Even though it’s the evening the hospital is buzzing. Serious-looking doctors stride along purposefully, stethoscopes flung over their shoulders; porters trundle trolleys past and a steady stream of visitors pours through the front doors. Swallowing nervously, I make my way through the maze of lino-floored corridors and follow the sporadic signs to the ward where Jamal said Wish is staying. En route Eve pulled in to our local Spar and grabbed some seedless grapes and magazines for Wish, plus a packet of Silk Cut, which she chain-smoked all the way to the hospital. My stomach did nervous origami throughout the journey. What on earth was I going to say to Wish?
‘Sorry?’ suggested Eve, pulling up outside the hospital and tipping me out into the night. ‘I totally misjudged you? Give us a snog?’
I sigh as I push open the heavy doors to the ward. I guess that would cover it really. Apart from the last bit, of course.

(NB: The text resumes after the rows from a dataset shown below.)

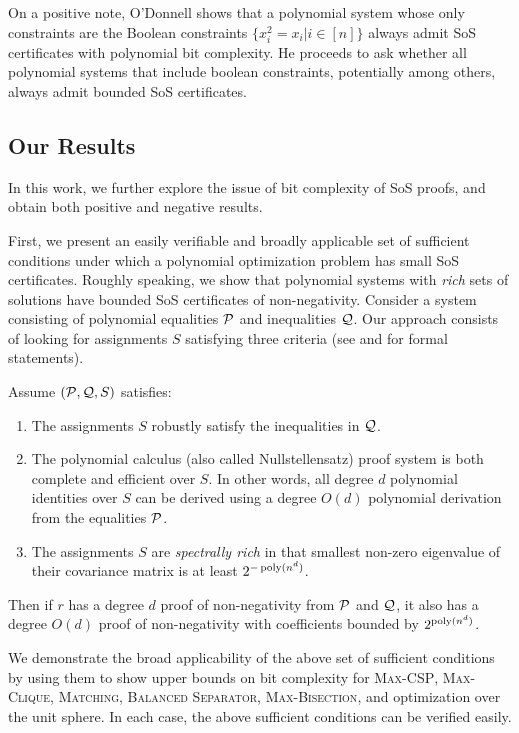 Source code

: On a positive note, O'Donnell shows that a polynomial system whose only constraints are the Boolean constraints $\{x_i^2 = x_i | i \in [n]\}$ always admit SoS certificates with polynomial bit complexity.  
%
He proceeds to ask whether all polynomial systems that include boolean constraints, potentially among others, always admit bounded SoS certificates.


\subsection{Our Results}

In this work, we further explore the issue of bit complexity of SoS proofs, and obtain both positive and negative results.
%

First, we present an easily verifiable and broadly applicable set of sufficient conditions under which a polynomial optimization problem has small SoS certificates.
%
Roughly speaking, we show that polynomial systems with {\it rich} sets of solutions have bounded SoS certificates of non-negativity.
%
Consider a system consisting of polynomial equalities $\mathcal P$ and inequalities $\mathcal Q$.  Our approach consists of looking for assignments $S$ satisfying three criteria (see  and  for formal statements).  
\begin{theorem}
Assume $(\mathcal P, \mathcal Q, S)$ satisfies:
\begin{enumerate}
\item The assignments $S$ robustly satisfy the inequalities in $\mathcal Q$.  
\item The polynomial calculus (also called Nullstellensatz) proof system is both complete and efficient over $S$.  In other words, all degree $d$ polynomial identities over $S$ can be derived using a degree $O(d)$ polynomial derivation from the equalities $\mathcal P$.
\item The assignments $S$ are {\it spectrally rich} in that smallest non-zero eigenvalue of their covariance matrix is at least $2^{-\operatorname{poly}(n^d)}$. 
\end{enumerate}
Then if $r$ has a degree $d$ proof of non-negativity from $\mathcal P$ and $\mathcal Q$, it also has a degree $O(d)$ proof of non-negativity with coefficients bounded by $2^{\operatorname{poly}(n^d)}$.
\end{theorem}

We demonstrate the broad applicability of the above set of sufficient conditions by using them to show upper bounds on bit complexity for \textsc{Max-CSP}, \textsc{Max-Clique}, \textsc{Matching}, \textsc{Balanced Separator}, \textsc{Max-Bisection}, and optimization over the unit sphere.  In each case, the above sufficient conditions can be verified easily. 
%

This hospital wing is a casualty of the crumbling NHS. I can almost see the germs waving at me as I wander across the sticky floor, and the fetid air is a positive germ orgy. I scan the ward for Wish. An old lady is yelling incoherently from behind the raised bars of her bed; across the ward a man is ringing a buzzer and the television babbles away to itself while somebody yells for a bedpan.

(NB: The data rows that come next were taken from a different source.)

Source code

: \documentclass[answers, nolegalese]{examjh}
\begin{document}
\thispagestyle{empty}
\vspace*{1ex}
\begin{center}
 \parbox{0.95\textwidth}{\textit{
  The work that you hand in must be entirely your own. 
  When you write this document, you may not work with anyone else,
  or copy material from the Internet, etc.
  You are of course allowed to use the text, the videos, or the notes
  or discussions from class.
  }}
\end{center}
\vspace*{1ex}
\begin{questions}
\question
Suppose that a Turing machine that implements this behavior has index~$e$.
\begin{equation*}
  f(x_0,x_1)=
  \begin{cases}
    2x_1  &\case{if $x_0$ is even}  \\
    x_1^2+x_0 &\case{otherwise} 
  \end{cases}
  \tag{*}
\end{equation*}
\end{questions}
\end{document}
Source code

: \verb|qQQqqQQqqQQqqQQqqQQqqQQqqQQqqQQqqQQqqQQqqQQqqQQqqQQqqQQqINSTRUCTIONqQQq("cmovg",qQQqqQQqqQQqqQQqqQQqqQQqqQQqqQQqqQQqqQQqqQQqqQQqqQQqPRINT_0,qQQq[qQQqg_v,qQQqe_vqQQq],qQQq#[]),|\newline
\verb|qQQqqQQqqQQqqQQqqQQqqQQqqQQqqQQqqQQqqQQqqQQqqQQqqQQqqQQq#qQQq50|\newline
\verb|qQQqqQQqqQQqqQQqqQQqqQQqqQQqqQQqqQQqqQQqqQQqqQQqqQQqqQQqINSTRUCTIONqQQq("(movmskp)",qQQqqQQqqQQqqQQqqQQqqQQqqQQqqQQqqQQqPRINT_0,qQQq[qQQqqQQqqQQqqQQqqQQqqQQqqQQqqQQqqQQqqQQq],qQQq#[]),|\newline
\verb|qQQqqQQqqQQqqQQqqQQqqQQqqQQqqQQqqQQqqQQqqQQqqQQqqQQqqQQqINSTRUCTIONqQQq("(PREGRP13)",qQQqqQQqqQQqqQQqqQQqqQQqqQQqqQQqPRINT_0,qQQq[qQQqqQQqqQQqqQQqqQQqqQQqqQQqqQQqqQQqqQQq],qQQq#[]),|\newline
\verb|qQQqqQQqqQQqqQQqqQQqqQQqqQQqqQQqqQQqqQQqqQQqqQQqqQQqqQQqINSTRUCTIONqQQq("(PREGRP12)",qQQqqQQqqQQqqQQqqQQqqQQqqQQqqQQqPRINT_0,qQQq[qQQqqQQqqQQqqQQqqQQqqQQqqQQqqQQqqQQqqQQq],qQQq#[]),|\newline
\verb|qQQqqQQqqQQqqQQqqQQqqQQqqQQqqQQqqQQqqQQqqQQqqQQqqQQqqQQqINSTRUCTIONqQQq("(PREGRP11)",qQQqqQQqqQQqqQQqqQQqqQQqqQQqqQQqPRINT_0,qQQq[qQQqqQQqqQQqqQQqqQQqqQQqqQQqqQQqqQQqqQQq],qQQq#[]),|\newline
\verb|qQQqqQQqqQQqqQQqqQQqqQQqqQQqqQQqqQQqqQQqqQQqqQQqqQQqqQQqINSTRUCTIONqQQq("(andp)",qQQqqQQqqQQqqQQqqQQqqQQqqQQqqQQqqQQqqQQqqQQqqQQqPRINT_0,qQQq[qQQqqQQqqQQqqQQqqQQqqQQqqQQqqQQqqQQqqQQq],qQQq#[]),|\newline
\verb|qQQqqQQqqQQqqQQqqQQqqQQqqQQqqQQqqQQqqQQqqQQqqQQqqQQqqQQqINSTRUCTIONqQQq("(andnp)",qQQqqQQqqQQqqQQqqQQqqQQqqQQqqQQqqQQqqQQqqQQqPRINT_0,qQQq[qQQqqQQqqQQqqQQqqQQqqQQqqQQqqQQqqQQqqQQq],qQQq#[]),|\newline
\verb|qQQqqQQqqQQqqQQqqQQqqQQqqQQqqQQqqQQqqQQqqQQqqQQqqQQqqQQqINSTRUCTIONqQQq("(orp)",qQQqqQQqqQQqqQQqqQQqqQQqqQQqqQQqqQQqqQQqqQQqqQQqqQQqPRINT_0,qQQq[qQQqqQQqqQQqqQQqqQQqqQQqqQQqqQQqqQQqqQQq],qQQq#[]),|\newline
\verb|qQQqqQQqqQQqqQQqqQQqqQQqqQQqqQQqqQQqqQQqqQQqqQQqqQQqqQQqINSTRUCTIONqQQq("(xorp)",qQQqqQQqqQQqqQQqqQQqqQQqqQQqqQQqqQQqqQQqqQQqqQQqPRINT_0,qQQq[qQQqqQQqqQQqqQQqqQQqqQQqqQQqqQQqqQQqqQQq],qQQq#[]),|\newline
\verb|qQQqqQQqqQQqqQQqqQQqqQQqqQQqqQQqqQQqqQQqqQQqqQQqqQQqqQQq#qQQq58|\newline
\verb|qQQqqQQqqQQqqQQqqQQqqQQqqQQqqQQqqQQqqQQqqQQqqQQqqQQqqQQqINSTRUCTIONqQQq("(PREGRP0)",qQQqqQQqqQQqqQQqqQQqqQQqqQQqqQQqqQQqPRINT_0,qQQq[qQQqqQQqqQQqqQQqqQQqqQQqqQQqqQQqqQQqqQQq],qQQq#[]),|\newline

And there’s no sign of Wish anywhere.
‘Excuse me,’ I call to a passing nurse. ‘I’m looking for Wish?’
The shadows under her eyes are so dark she could double as a panda but she still manages to smile at me. I really must see if I can do an investigation into the state of the NHS for
GupShup
. The realities behind the headlines, or something. I can even interview Wish if he’s still talking to me.
Then I remember I won’t be working for
GupShup
any more because I’m going to marry Subhi, and my stomach churns.

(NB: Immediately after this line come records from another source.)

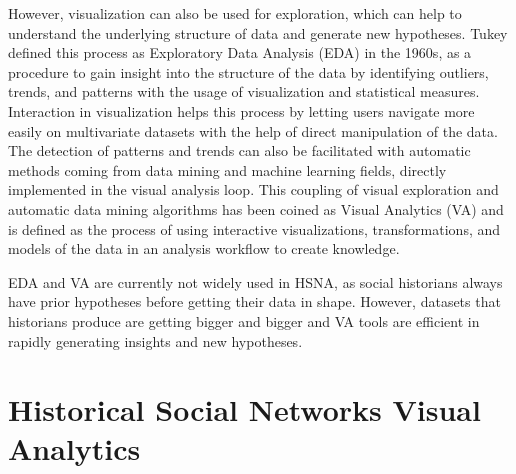 However, visualization can also be used for exploration, which can help to understand the underlying structure of data and generate new hypotheses.
Tukey defined this process as Exploratory Data Analysis (EDA) in the 1960s\cite{tukeyExploratoryDataAnalysis1977}, as a procedure to gain insight into the structure of the data by identifying outliers, trends, and patterns with the usage of visualization and statistical measures.
Interaction in visualization helps this process by letting users navigate more easily on multivariate datasets with the help of direct manipulation of the data.
The detection of patterns and trends can also be facilitated with automatic methods coming from data mining and machine learning fields, directly implemented in the visual analysis loop.
This coupling of visual exploration and automatic data mining algorithms has been coined as Visual Analytics (VA) and is defined as the process of using interactive visualizations, transformations, and models of the data in an analysis workflow to create knowledge\cite{keimVisualAnalyticsDefinition2008}.

EDA and VA are currently not widely used in HSNA, as social historians always have prior hypotheses before getting their data in shape.
However, datasets that historians produce are getting bigger and bigger and VA tools are efficient in rapidly generating insights and new hypotheses.


\section{Historical Social Networks Visual Analytics}\label{sec:intro-HSNV}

‘Are you all right?’ asks the nurse.
To be honest, I don’t think I am, but there’s nothing the medical profession can do about it.
‘I’m looking for a friend of mine who was admitted last night,’ I tell her. ‘He had a motorbike crash?’
‘Oh, Wish!’ Her face splits into a smile. ‘He livened the place up no end, he did. I’m sorry, love, he’s gone.’
‘Allah-
ji
! He’s not...’
‘Bless you, no! Of course he isn’t! He discharged himself a few hours ago. He said he could see we needed the beds and there was no way he was going to take one when somebody who was really sick could use it.’
‘He’s gone home?’
The nurse nods. ‘His fiancée picked him up. It was so sweet. She couldn’t keep her hands off him. Not that I can blame her! He’s a looker, your friend Wish, isn’t he?’